Le TAFTA ou le déficit démocratique

Le débat sur le TAFTA se développe dans l'opinion publique, au moment précis où les observateurs se montrent de plus en plus sceptiques sur son avenir. A dire vrai, on ne sait pas grand-chose du TAFTA, si ce n'est qu'il a pour objet de créer une zone de libre-échange entre les Etats-Unis et l'Union européenne. Les négociations, commencées en 2013 concernent donc à la fois la suppression des barrières douanières, mais aussi des réglementations qui entravent la libre circulation.

Alors que s'ouvre le treizième round de négociation, les critiques s'amplifient. Du côté américain, on sait que les deux principaux candidats à la Maison Blanche, Hilary Clinton et Donald Trump n'y sont pas favorables. Les Etats membres de l'Union européenne sont également divisés. Angela Merkel soutient les efforts d'Obama en faveur d'une signature rapide mais François Hollande prend nettement ses distances, affirmant qu'il n'est pas prêt à s'engager dans un dispositif qui porterait notamment atteinte aux intérêts de l'agriculture française. Si le moteur franco-allemand semble en panne, la Commission européenne continue, quant à elle, à négocier le TAFTA, comme si la volonté de l'Union n'était plus la somme de celles de ses Etats membres. 

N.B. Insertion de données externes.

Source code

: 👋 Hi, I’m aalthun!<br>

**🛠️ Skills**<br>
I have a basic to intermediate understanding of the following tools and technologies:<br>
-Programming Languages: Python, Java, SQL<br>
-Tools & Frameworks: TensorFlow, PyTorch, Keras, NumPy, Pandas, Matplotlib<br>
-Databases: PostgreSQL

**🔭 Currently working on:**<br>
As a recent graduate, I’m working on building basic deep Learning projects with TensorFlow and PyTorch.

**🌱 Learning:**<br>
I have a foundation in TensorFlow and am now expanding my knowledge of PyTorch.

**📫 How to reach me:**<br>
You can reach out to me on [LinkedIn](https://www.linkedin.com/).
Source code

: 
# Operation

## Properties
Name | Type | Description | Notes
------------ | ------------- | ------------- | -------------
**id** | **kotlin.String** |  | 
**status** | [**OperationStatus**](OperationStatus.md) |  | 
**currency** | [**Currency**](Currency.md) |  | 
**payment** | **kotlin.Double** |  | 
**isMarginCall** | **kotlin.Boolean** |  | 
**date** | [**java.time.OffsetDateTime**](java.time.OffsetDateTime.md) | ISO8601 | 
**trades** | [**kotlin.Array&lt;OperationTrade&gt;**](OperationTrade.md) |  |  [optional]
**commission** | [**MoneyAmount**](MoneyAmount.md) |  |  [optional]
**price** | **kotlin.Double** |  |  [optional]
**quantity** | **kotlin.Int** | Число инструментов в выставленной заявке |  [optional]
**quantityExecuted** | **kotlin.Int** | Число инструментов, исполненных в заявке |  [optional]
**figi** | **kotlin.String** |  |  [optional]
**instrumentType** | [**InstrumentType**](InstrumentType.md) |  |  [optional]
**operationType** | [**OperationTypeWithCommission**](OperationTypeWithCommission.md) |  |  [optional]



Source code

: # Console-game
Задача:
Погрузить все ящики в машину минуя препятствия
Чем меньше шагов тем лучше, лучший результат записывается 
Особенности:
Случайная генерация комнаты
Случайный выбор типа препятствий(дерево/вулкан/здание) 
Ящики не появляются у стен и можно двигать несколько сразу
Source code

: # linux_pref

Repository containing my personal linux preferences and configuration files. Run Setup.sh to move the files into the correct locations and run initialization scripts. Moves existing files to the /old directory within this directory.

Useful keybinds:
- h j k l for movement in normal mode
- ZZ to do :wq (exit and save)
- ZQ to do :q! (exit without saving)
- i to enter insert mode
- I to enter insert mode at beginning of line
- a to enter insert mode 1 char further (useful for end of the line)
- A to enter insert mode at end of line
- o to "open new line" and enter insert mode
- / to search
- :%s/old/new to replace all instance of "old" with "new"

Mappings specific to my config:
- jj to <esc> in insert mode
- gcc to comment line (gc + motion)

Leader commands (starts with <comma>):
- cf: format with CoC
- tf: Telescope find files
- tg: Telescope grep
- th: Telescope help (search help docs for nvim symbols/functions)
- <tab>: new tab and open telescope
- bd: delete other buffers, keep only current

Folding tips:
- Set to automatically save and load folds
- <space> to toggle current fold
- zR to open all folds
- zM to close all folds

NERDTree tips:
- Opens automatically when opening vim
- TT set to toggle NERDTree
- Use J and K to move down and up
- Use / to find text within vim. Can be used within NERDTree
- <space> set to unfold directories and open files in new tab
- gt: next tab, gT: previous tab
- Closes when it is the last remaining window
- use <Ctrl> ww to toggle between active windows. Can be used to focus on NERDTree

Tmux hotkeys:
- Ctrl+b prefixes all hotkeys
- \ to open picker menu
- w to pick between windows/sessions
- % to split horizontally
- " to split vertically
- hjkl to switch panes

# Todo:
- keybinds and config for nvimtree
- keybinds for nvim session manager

La bataille de la terminologie


Le TAFTA a déjà perdu la bataille de la terminologie. Son nom officiel est Transatlantic Trade and Investment Partnership  (TTIP) ou, en français, Partenariat Transatlantique de Commerce et d'Investissement (PTCI). En fait, le TAFTA est le nom donné au traité par ses opposants, le Transatlantic Free Trade Agreement désignant tout simplement un accord de libre échange. L'évolution est loin d'être neutre : alors qu'un partenariat repose sur l'égalité entre les parties, une zone de libre échange n'est pas nécessairement égalitaire.  On perçoit déjà, en filigrane, l'idée que le TAFTA trouve son origine dans la volonté américaine de promouvoir ses intérêts et ceux de ses entreprises.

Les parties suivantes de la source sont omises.